Woods fires 68, trails by 2 shots
Friend Gore shoots a career- best 62 to reach 195 for lead
Tiger Woods couldn’t have asked for much more at his first Wyndham Championship.
He’s playing with confidence. His scores show it. And now he’ll play a Sunday round that matters.
Woods shot a 2- under 68 in the third round Saturday at Greensboro, North Carolina, leaving him two strokes behind leader and longtime friend Jason Gore in a three- way tie for second.
Gore had a career- best 62 to reach 15- under 195 at Sedgefield Country Club.
“I need to go out there tomorrow and make a run and get myself up there and make some birdies,” Woods said. “There’s a bunch of guys ... at 13 ( under). There’s a whole slew of guys at 12, 11, 10. Anybody can make a run and shoot the score Jason and Jonas ( Blixt) did.”
Woods — whose streak of 28 holes without a bogey ended on the 18th when his 6- foot par putt lipped out — reeled off 10 straight pars before briefly moving within one stroke of Gore with a birdie on the par- 3 16th.
“I felt very steady from the word ‘ go,’” Woods said.
Blixt and Scott Brown joined Woods at 13 under. Blixt shot a career- best 62, and Brown had a 66.
Former Wyndham winners Webb Simpson ( 64) and Brandt Snedeker ( 67) were three strokes back along with Paul Casey ( 66), Jim Herman ( 66) and Cameron Percy ( 67).
LPGA: Two- time champion Lydia Ko bogeyed the final hole for a 3- under 69 to fall into a tie with Candie Kung for the third- round lead in the Canadian Pacific Women’s Open at Coquitlam, British Columbia.
After going 46 holes without a bogey, the 18- year- old Ko hit her approach on the par- 4 18th near the face of the right- side bunker, blasted out to 10 feet and missed the putt.
Kung, the second- round leader after tying the Vancouver Golf Club record with a 64, had a 71 to match Ko at 12- under 204. Alison Lee was third at 10 under after a 66.
Champions Tour: Billy Andrade made a 10- foot birdie putt on the par- 5 18th hole for a 7- under 65 and a three- stroke lead after the second round of the Champions Tour’s Boeing Classic at Snoqualmie, Washington.
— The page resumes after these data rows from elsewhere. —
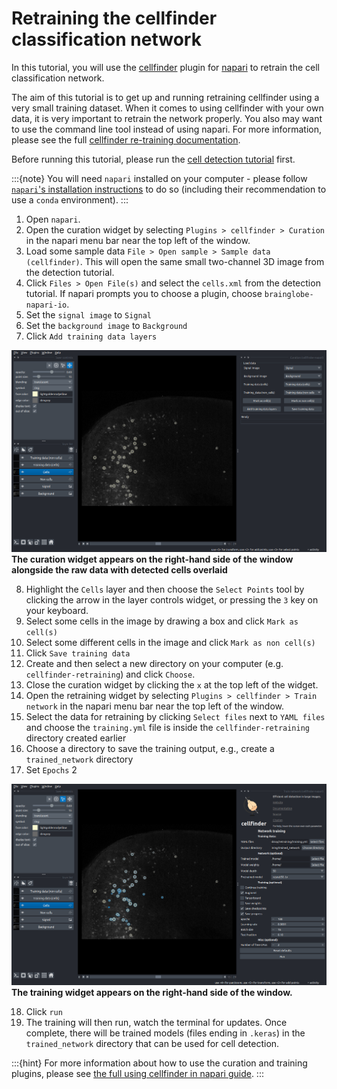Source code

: # Retraining the cellfinder classification network


In this tutorial, you will use the [cellfinder](../documentation/cellfinder/index) plugin for 
[napari](https://napari.org) to retrain the cell classification network.

The aim of this tutorial is to get up and running retraining cellfinder using a very small training dataset. When it 
comes to using cellfinder with your own data, it is very important to retrain the network properly. You also may want to
 use the command line tool instead of using napari. For more information, please see the full 
[cellfinder re-training documentation](/documentation/cellfinder/user-guide/training/index).

Before running this tutorial, please run the [cell detection tutorial](./cellfinder-detection) first.

:::{note}
You will need `napari` installed on your computer - please follow 
[`napari`'s installation instructions](https://napari.org/stable/tutorials/fundamentals/installation.html) to do so 
(including their recommendation to use a `conda` environment).
:::

1. Open `napari`.
2. Open the curation widget by selecting `Plugins > cellfinder > Curation` in the napari menu bar near the top left of the window.
3. Load some sample data `File > Open sample > Sample data (cellfinder)`. This will open the same small two-channel 3D image from the detection tutorial.
4. Click `Files > Open File(s)` and select the `cells.xml` from the detection tutorial. If napari prompts you to choose a plugin, choose `brainglobe-napari-io`.
5. Set the `signal image` to `Signal`
6. Set the `background image` to `Background`
7. Click `Add training data layers`

![cellfinder curation widget](./images/cellfinder-napari/cellfinder-napari-curation.png)
**The curation widget appears on the right-hand side of the window alongside the raw data with detected cells overlaid**

8. Highlight the `Cells` layer and then choose the `Select Points` tool by clicking the arrow in the layer controls 
widget, or pressing the `3` key on your keyboard.
9. Select some cells in the image by drawing a box and click `Mark as cell(s)`
10. Select some different cells in the image and click `Mark as non cell(s)`
11. Click `Save training data`
12. Create and then select a new directory on your computer (e.g. `cellfinder-retraining`) and click `Choose`.
13. Close the curation widget by clicking the `x` at the top left of the widget.
14. Open the retraining widget by selecting `Plugins > cellfinder > Train network` in the napari menu bar near the top left of the window.
15. Select the data for retraining by clicking `Select files` next to `YAML files` and choose the `training.yml` file 
is inside the `cellfinder-retraining` directory created earlier
16. Choose a directory to save the training output, e.g., create a `trained_network` directory
17. Set `Epochs` 2

![cellfinder training widget](./images/cellfinder-napari/cellfinder-napari-training.png)
**The training widget appears on the right-hand side of the window.**

18. Click `run`
19. The training will then run, watch the terminal for updates. Once complete, there will be trained models
(files ending in `.keras`) in the `trained_network` directory that can be used for cell detection.

:::{hint}
For more information about how to use the curation and training plugins, please see 
[the full using cellfinder in napari guide](../documentation/cellfinder/user-guide/napari-plugin/index).
:::
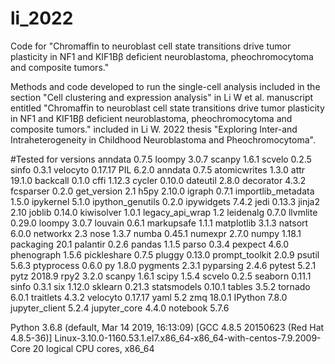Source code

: # li_2022
Code for "Chromaffin to neuroblast cell state transitions drive tumor plasticity in NF1 and KIF1Bβ deficient neuroblastoma,
pheochromocytoma and composite tumors."

Methods and code developed to run the single-cell analysis included in the section "Cell clustering and expression analysis" 
in Li W et al. manuscript entitled "Chromaffin to neuroblast cell state transitions drive tumor plasticity in NF1 and 
KIF1Bβ deficient neuroblastoma, pheochromocytoma and composite tumors." included in Li W. 2022 thesis 
"Exploring Inter-and Intraheterogeneity in Childhood Neuroblastoma and Pheochromocytoma".

#Tested for versions
anndata     0.7.5
loompy      3.0.7
scanpy      1.6.1
scvelo      0.2.5
sinfo       0.3.1
velocyto    0.17.17
PIL                 6.2.0
anndata             0.7.5
atomicwrites        1.3.0
attr                19.1.0
backcall            0.1.0
cffi                1.12.3
cycler              0.10.0
dateutil            2.8.0
decorator           4.3.2
fcsparser           0.2.0
get_version         2.1
h5py                2.10.0
igraph              0.7.1
importlib_metadata  1.5.0
ipykernel           5.1.0
ipython_genutils    0.2.0
ipywidgets          7.4.2
jedi                0.13.3
jinja2              2.10
joblib              0.14.0
kiwisolver          1.0.1
legacy_api_wrap     1.2
leidenalg           0.7.0
llvmlite            0.29.0
loompy              3.0.7
louvain             0.6.1
markupsafe          1.1.1
matplotlib          3.1.3
natsort             6.0.0
networkx            2.3
nose                1.3.7
numba               0.45.1
numexpr             2.7.0
numpy               1.18.1
packaging           20.1
palantir            0.2.6
pandas              1.1.5
parso               0.3.4
pexpect             4.6.0
phenograph          1.5.6
pickleshare         0.7.5
pluggy              0.13.0
prompt_toolkit      2.0.9
psutil              5.6.3
ptyprocess          0.6.0
py                  1.8.0
pygments            2.3.1
pyparsing           2.4.6
pytest              5.2.1
pytz                2018.9
rpy2                3.2.0
scanpy              1.6.1
scipy               1.5.4
scvelo              0.2.5
seaborn             0.11.1
sinfo               0.3.1
six                 1.12.0
sklearn             0.21.3
statsmodels         0.10.1
tables              3.5.2
tornado             6.0.1
traitlets           4.3.2
velocyto            0.17.17
yaml                5.2
zmq                 18.0.1
IPython             7.8.0
jupyter_client      5.2.4
jupyter_core        4.4.0
notebook            5.7.6

Python 3.6.8 (default, Mar 14 2019, 16:13:09) [GCC 4.8.5 20150623 (Red Hat 4.8.5-36)]
Linux-3.10.0-1160.53.1.el7.x86_64-x86_64-with-centos-7.9.2009-Core
20 logical CPU cores, x86_64
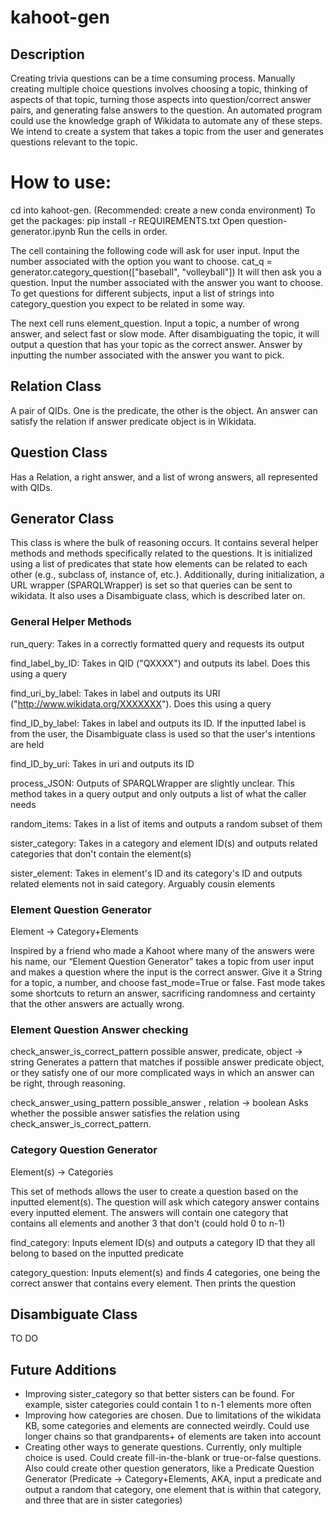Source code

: # kahoot-gen
## Description
Creating trivia questions can be a time consuming process. Manually creating multiple choice questions involves choosing a topic, thinking of aspects of that topic, turning those aspects into question/correct answer pairs, and generating false answers to the question. An automated program could use the knowledge graph of Wikidata to automate any of these steps. We intend to create a system that takes a topic from the user and generates questions relevant to the topic.

# How to use:
cd into kahoot-gen.
(Recommended: create a new conda environment)
To get the packages:
pip install -r REQUIREMENTS.txt
Open question-generator.ipynb
Run the cells in order.

The cell containing the following code will ask for user input. Input the number associated with  the option you want to choose.
cat_q = generator.category_question(["baseball", "volleyball"])
It will then ask you a question. Input the number associated with the answer you want to choose.
To get questions for different subjects, input a list of strings into category_question you expect to be related in some way.

The next cell runs element_question. Input a topic, a number of wrong answer, and select fast or slow mode. After disambiguating the topic, it will output a question that has your topic as the correct answer. Answer by inputting the number associated with the answer you want to pick.

## Relation Class
A pair of QIDs. One is the predicate, the other is the object. An answer can satisfy the relation if answer predicate object is in Wikidata.

## Question Class
Has a Relation, a right answer, and a list of wrong answers, all represented with QIDs.

## Generator Class
This class is where the bulk of reasoning occurs. It contains several helper methods and methods specifically related to the questions.
It is initialized using a list of predicates that state how elements can be related to each other (e.g., subclass of, instance of, etc.). Additionally, during initialization, a URL wrapper (SPARQLWrapper) is set so that queries can be sent to wikidata. It also uses a Disambiguate class, which is described later on.

### General Helper Methods
run_query: Takes in a correctly formatted query and requests its output

find_label_by_ID: Takes in QID ("QXXXX") and outputs its label. Does this using a query

find_uri_by_label: Takes in label and outputs its URI ("http://www.wikidata.org/XXXXXXX"). Does this using a query

find_ID_by_label: Takes in label and outputs its ID. If the inputted label is from the user, the Disambiguate class is used so that the user's intentions are held

find_ID_by_uri: Takes in uri and outputs its ID

process_JSON: Outputs of SPARQLWrapper are slightly unclear. This method takes in a query output and only outputs a list of what the caller needs

random_items: Takes in a list of items and outputs a random subset of them




sister_category: Takes in a category and element ID(s) and outputs related categories that don't contain the element(s)

sister_element: Takes in element's ID and its category's ID and outputs related elements not in said category. Arguably cousin elements

### Element Question Generator
Element -> Category+Elements

 Inspired by a friend who made a Kahoot where many of the answers were his name, our “Element Question Generator” takes a topic from user input and makes a question where the input is the correct answer. Give it a String for a topic, a number, and choose fast_mode=True or false. Fast mode takes some shortcuts to return an answer, sacrificing randomness and certainty that the other answers are actually wrong.

### Element Question Answer checking
check_answer_is_correct_pattern
possible answer, predicate, object -> string
Generates a pattern that matches if possible answer predicate object, or they satisfy one of our more complicated ways in which an answer can be right, through reasoning.

check_answer_using_pattern
possible_answer , relation -> boolean
Asks whether the possible answer satisfies the relation using check_answer_is_correct_pattern.

### Category Question Generator
Element(s) -> Categories

This set of methods allows the user to create a question based on the inputted element(s). The question will ask which category answer contains every inputted element. The answers will contain one category that contains all elements and another 3 that don't (could hold 0 to n-1)

find_category: Inputs element ID(s) and outputs a category ID that they all belong to based on the inputted predicate

category_question: Inputs element(s) and finds 4 categories, one being the correct answer that contains every element. Then prints the question

## Disambiguate Class

TO DO

## Future Additions
- Improving sister_category so that better sisters can be found. For example, sister categories could contain 1 to n-1 elements more often
- Improving how categories are chosen. Due to limitations of the wikidata KB, some categories and elements are connected weirdly. Could use longer chains so that grandparents+ of elements are taken into account
- Creating other ways to generate questions. Currently, only multiple choice is used. Could create fill-in-the-blank or true-or-false questions. Also could create other question generators, like a Predicate Question Generator (Predicate -> Category+Elements, AKA, input a predicate and output a random that category, one element that is within that category, and three that are in sister categories)

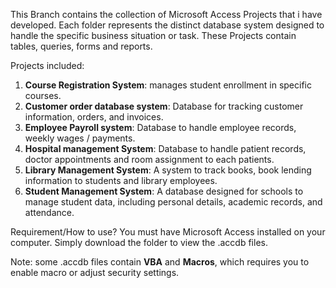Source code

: This Branch contains the collection of Microsoft Access Projects that i have developed. Each folder represents the distinct database system designed to handle the specific business situation or task. These Projects contain tables, queries, forms and reports.

Projects included:
1. **Course Registration System**: manages student enrollment in specific courses.
2. **Customer order database system**: Database for tracking customer information, orders, and invoices.
3. **Employee Payroll system**: Database to handle employee records, weekly wages / payments.
4. **Hospital management System**: Database to handle patient records, doctor appointments and room assignment to each patients.
5. **Library Management System**: A system to track books, book lending information to students and library employees.
6. **Student Management System**: A database designed for schools to manage student data, including personal details, academic records, and attendance.

Requirement/How to use?
You must have Microsoft Access installed on your computer.
Simply download the folder to view the .accdb files.

Note: some .accdb files contain **VBA** and **Macros**, which requires you to enable macro or adjust security settings.
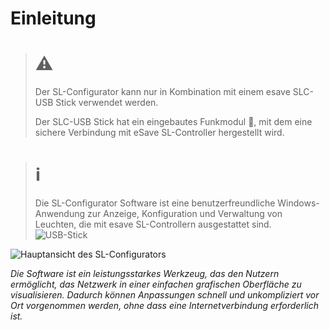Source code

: # Einleitung
># ⚠
> Der SL-Configurator kann nur in Kombination mit einem esave SLC-USB Stick verwendet werden.
>
>Der SLC-USB Stick hat ein eingebautes Funkmodul , mit dem eine sichere Verbindung mit eSave SL-Controller hergestellt wird.

># ℹ
>Die SL-Configurator Software ist eine benutzerfreundliche Windows-Anwendung zur Anzeige, Konfiguration und Verwaltung von Leuchten, die mit esave SL-Controllern ausgestattet sind.
>![USB-Stick](/SL-Configurator-Docs/0-einleitung/usb-stick.png)   
>
![Hauptansicht des SL-Configurators](/SL-Configurator-Docs/0-einleitung/einleitung.png)  

*Die Software ist ein leistungsstarkes Werkzeug, das den Nutzern ermöglicht, das Netzwerk in einer einfachen grafischen Oberfläche zu visualisieren. Dadurch können Anpassungen schnell und unkompliziert vor Ort vorgenommen werden, ohne dass eine Internetverbindung erforderlich ist.*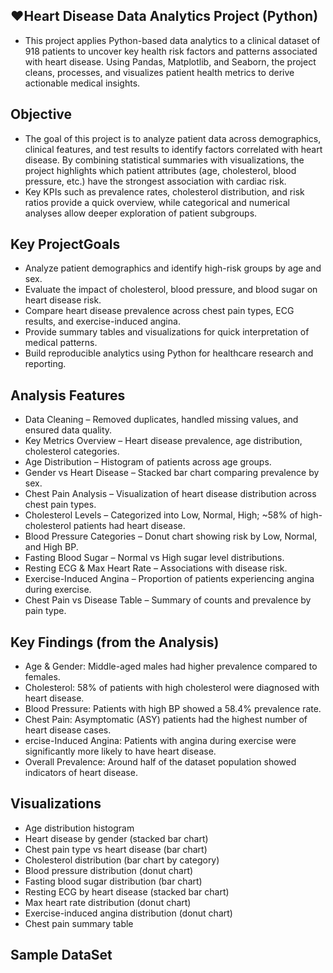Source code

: ## ❤️Heart Disease Data Analytics Project (Python)  
   - This project applies Python-based data analytics to a clinical dataset of 918 patients to uncover key health risk factors and patterns associated with heart disease.
     Using Pandas, Matplotlib, and Seaborn, the project cleans, processes, and visualizes patient health metrics to derive actionable medical insights.

## Objective
   - The goal of this project is to analyze patient data across demographics, clinical features, and test results to identify factors correlated with heart disease.
     By combining statistical summaries with visualizations, the project highlights which patient attributes (age, cholesterol, blood pressure, etc.) have the
     strongest association with cardiac risk.
   - Key KPIs such as prevalence rates, cholesterol distribution, and risk ratios provide a quick overview, while categorical and numerical analyses allow deeper
     exploration of patient subgroups.

## Key ProjectGoals 
   - Analyze patient demographics and identify high-risk groups by age and sex.
   - Evaluate the impact of cholesterol, blood pressure, and blood sugar on heart disease risk.
   - Compare heart disease prevalence across chest pain types, ECG results, and exercise-induced angina.
   - Provide summary tables and visualizations for quick interpretation of medical patterns.
   - Build reproducible analytics using Python for healthcare research and reporting.

## Analysis Features
   - Data Cleaning – Removed duplicates, handled missing values, and ensured data quality.
   - Key Metrics Overview – Heart disease prevalence, age distribution, cholesterol categories.
   - Age Distribution – Histogram of patients across age groups.
   - Gender vs Heart Disease – Stacked bar chart comparing prevalence by sex.
   - Chest Pain Analysis – Visualization of heart disease distribution across chest pain types.
   - Cholesterol Levels – Categorized into Low, Normal, High; ~58% of high-cholesterol patients had heart disease.
   - Blood Pressure Categories – Donut chart showing risk by Low, Normal, and High BP.
   - Fasting Blood Sugar – Normal vs High sugar level distributions.
   - Resting ECG & Max Heart Rate – Associations with disease risk.
   - Exercise-Induced Angina – Proportion of patients experiencing angina during exercise.
   - Chest Pain vs Disease Table – Summary of counts and prevalence by pain type.

## Key Findings (from the Analysis)
   - Age & Gender: Middle-aged males had higher prevalence compared to females. 
   - Cholesterol: 58% of patients with high cholesterol were diagnosed with heart disease.
   - Blood Pressure: Patients with high BP showed a 58.4% prevalence rate.
   - Chest Pain: Asymptomatic (ASY) patients had the highest number of heart disease cases.
   - ercise-Induced Angina: Patients with angina during exercise were significantly more likely to have heart disease.
   - Overall Prevalence: Around half of the dataset population showed indicators of heart disease.

## Visualizations
   - Age distribution histogram
   - Heart disease by gender (stacked bar chart)
   - Chest pain type vs heart disease (bar chart)
   - Cholesterol distribution (bar chart by category)
   - Blood pressure distribution (donut chart)
   - Fasting blood sugar distribution (bar chart)
   - Resting ECG by heart disease (stacked bar chart) 
   - Max heart rate distribution (donut chart)
   - Exercise-induced angina distribution (donut chart)
   - Chest pain summary table
     
## Sample DataSet

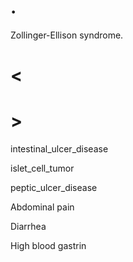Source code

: # .

Zollinger-Ellison syndrome.

# <

# >

intestinal_ulcer_disease

islet_cell_tumor

peptic_ulcer_disease

Abdominal pain

Diarrhea

High blood gastrin
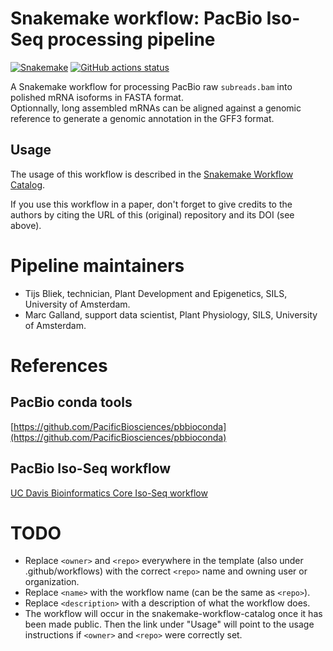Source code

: # Snakemake workflow: PacBio Iso-Seq processing pipeline

[![Snakemake](https://img.shields.io/badge/snakemake-≥6.3.0-brightgreen.svg)](https://snakemake.github.io)
[![GitHub actions status](https://github.com/<owner>/<repo>/workflows/Tests/badge.svg?branch=main)](https://github.com/<owner>/<repo>/actions?query=branch%3Amain+workflow%3ATests)


A Snakemake workflow for processing PacBio raw `subreads.bam` into polished mRNA isoforms in FASTA format.  
Optionnally, long assembled mRNAs can be aligned against a genomic reference to generate a genomic annotation in the GFF3 format. 


## Usage

The usage of this workflow is described in the [Snakemake Workflow Catalog](https://snakemake.github.io/snakemake-workflow-catalog/?usage=%3CSilkeAllmaanLab%3E%2F%3Cpacbio_snakemake%3E).


If you use this workflow in a paper, don't forget to give credits to the authors by citing the URL of this (original) repository and its DOI (see above).

# Pipeline maintainers

- Tijs Bliek, technician, Plant Development and Epigenetics, SILS, University of Amsterdam.    
- Marc Galland, support data scientist, Plant Physiology, SILS, University of Amsterdam.  

# References 

## PacBio conda tools

[https://github.com/PacificBiosciences/pbbioconda](https://github.com/PacificBiosciences/pbbioconda)

## PacBio Iso-Seq workflow

[UC Davis Bioinformatics Core Iso-Seq workflow](https://ucdavis-bioinformatics-training.github.io/2020-september-isoseq/liz/bioconda/2-bioconda)

# TODO

* Replace `<owner>` and `<repo>` everywhere in the template (also under .github/workflows) with the correct `<repo>` name and owning user or organization.
* Replace `<name>` with the workflow name (can be the same as `<repo>`).
* Replace `<description>` with a description of what the workflow does.
* The workflow will occur in the snakemake-workflow-catalog once it has been made public. Then the link under "Usage" will point to the usage instructions if `<owner>` and `<repo>` were correctly set.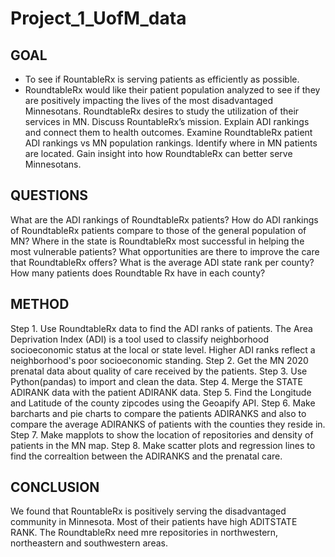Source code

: # Project_1_UofM_data

## GOAL 
* To see if RountableRx  is serving patients as efficiently as possible.
* RoundtableRx would like their patient population analyzed to see if they are positively impacting the lives of the most disadvantaged Minnesotans. RoundtableRx desires to study the utilization of their services in MN.
Discuss RountableRx’s mission.
Explain ADI rankings and connect them to health outcomes.
Examine RoundtableRx patient ADI rankings vs MN population rankings.
Identify where in MN patients are located.
Gain insight into how RoundtableRx can better serve Minnesotans.
## QUESTIONS
What are the ADI rankings of RoundtableRx patients?
How do ADI rankings of RoundtableRx patients compare to those of the general population of MN? 
Where in the state is RoundtableRx most successful in helping the most vulnerable patients? 
What opportunities are there to improve the care that RoundtableRx offers?
What is the average ADI state rank per county? 
How many patients does Roundtable Rx have in each county?


## METHOD
Step 1. Use RoundtableRx data to find the ADI ranks of patients. The Area Deprivation Index (ADI) is a tool used to classify neighborhood socioeconomic status at the local or state level. Higher ADI ranks reflect a neighborhood's poor socioeconomic standing.
Step 2. Get the MN 2020 prenatal data about quality of care received by the patients.
Step 3. Use Python(pandas) to import and clean the data.
Step 4. Merge the STATE ADIRANK data with the patient ADIRANK data.
Step 5. Find the Longitude and Latitude of the county zipcodes using the Geoapify API.
Step 6. Make barcharts and pie charts to compare the patients ADIRANKS and also to compare the average ADIRANKS of patients with the counties they reside in.
Step 7. Make mapplots to show the location of repositories and density of patients in the MN map.
Step 8. Make scatter plots and regression lines to find the correaltion between the ADIRANKS and the prenatal care.

## CONCLUSION
We found that RountableRx is positively serving the disadvantaged community in Minnesota. Most of their patients have high ADITSTATE RANK. The RoundtableRx need mre repositories in northwestern, northeastern and southwestern areas. 

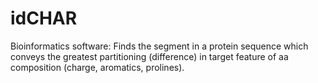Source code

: # idCHAR
Bioinformatics software: Finds the segment in a protein sequence which conveys the greatest partitioning (difference) in target feature of aa composition (charge, aromatics, prolines).
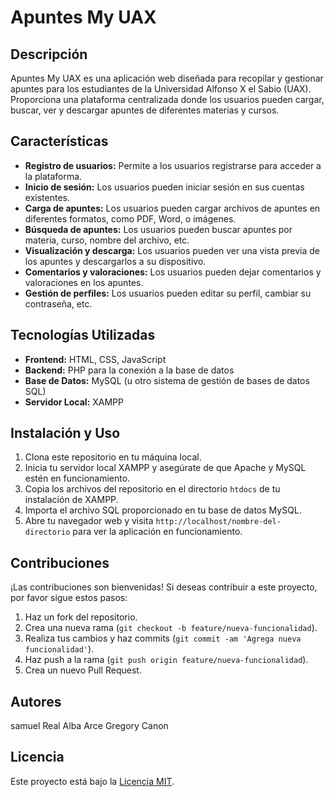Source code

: # Apuntes My UAX

## Descripción
Apuntes My UAX es una aplicación web diseñada para recopilar y gestionar apuntes para los estudiantes de la Universidad Alfonso X el Sabio (UAX). Proporciona una plataforma centralizada donde los usuarios pueden cargar, buscar, ver y descargar apuntes de diferentes materias y cursos.

## Características
- **Registro de usuarios:** Permite a los usuarios registrarse para acceder a la plataforma.
- **Inicio de sesión:** Los usuarios pueden iniciar sesión en sus cuentas existentes.
- **Carga de apuntes:** Los usuarios pueden cargar archivos de apuntes en diferentes formatos, como PDF, Word, o imágenes.
- **Búsqueda de apuntes:** Los usuarios pueden buscar apuntes por materia, curso, nombre del archivo, etc.
- **Visualización y descarga:** Los usuarios pueden ver una vista previa de los apuntes y descargarlos a su dispositivo.
- **Comentarios y valoraciones:** Los usuarios pueden dejar comentarios y valoraciones en los apuntes.
- **Gestión de perfiles:** Los usuarios pueden editar su perfil, cambiar su contraseña, etc.

## Tecnologías Utilizadas
- **Frontend:** HTML, CSS, JavaScript
- **Backend:** PHP para la conexión a la base de datos
- **Base de Datos:** MySQL (u otro sistema de gestión de bases de datos SQL)
- **Servidor Local:** XAMPP

## Instalación y Uso
1. Clona este repositorio en tu máquina local.
2. Inicia tu servidor local XAMPP y asegúrate de que Apache y MySQL estén en funcionamiento.
3. Copia los archivos del repositorio en el directorio `htdocs` de tu instalación de XAMPP.
4. Importa el archivo SQL proporcionado en tu base de datos MySQL.
5. Abre tu navegador web y visita `http://localhost/nombre-del-directorio` para ver la aplicación en funcionamiento.

## Contribuciones
¡Las contribuciones son bienvenidas! Si deseas contribuir a este proyecto, por favor sigue estos pasos:
1. Haz un fork del repositorio.
2. Crea una nueva rama (`git checkout -b feature/nueva-funcionalidad`).
3. Realiza tus cambios y haz commits (`git commit -am 'Agrega nueva funcionalidad'`).
4. Haz push a la rama (`git push origin feature/nueva-funcionalidad`).
5. Crea un nuevo Pull Request.

## Autores
samuel Real
Alba Arce
Gregory Canon

## Licencia
Este proyecto está bajo la [Licencia MIT](LICENSE).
Andrade had eight birdies and a bogey to reach 10- under 134 at TPC Snoqualmie Ridge.
U. S. Amateur: SMU senior Bryson DeChambeau advanced to the U. S. Amateur final, putting him a victory away from becoming the fifth player to win the tournament and NCAA individual title in the same year.
DeChambeau, from Clovis, beat USC sophomore Sean Crocker 4 and 3 in the semifinals at Olympia Fields CC near Chicago. He will face Virginia junior Derek Bard of New Hartford, New York, in the 36- hole final Sunday. Bard topped Japan’s Kenta Konishi 3 and 2.
Jack Nicklaus ( 1961), Phil Mickelson ( 1990), Woods ( 1996) and Ryan Moore ( 2004) are the only players to sweep the NCAA and Amateur titles in a season.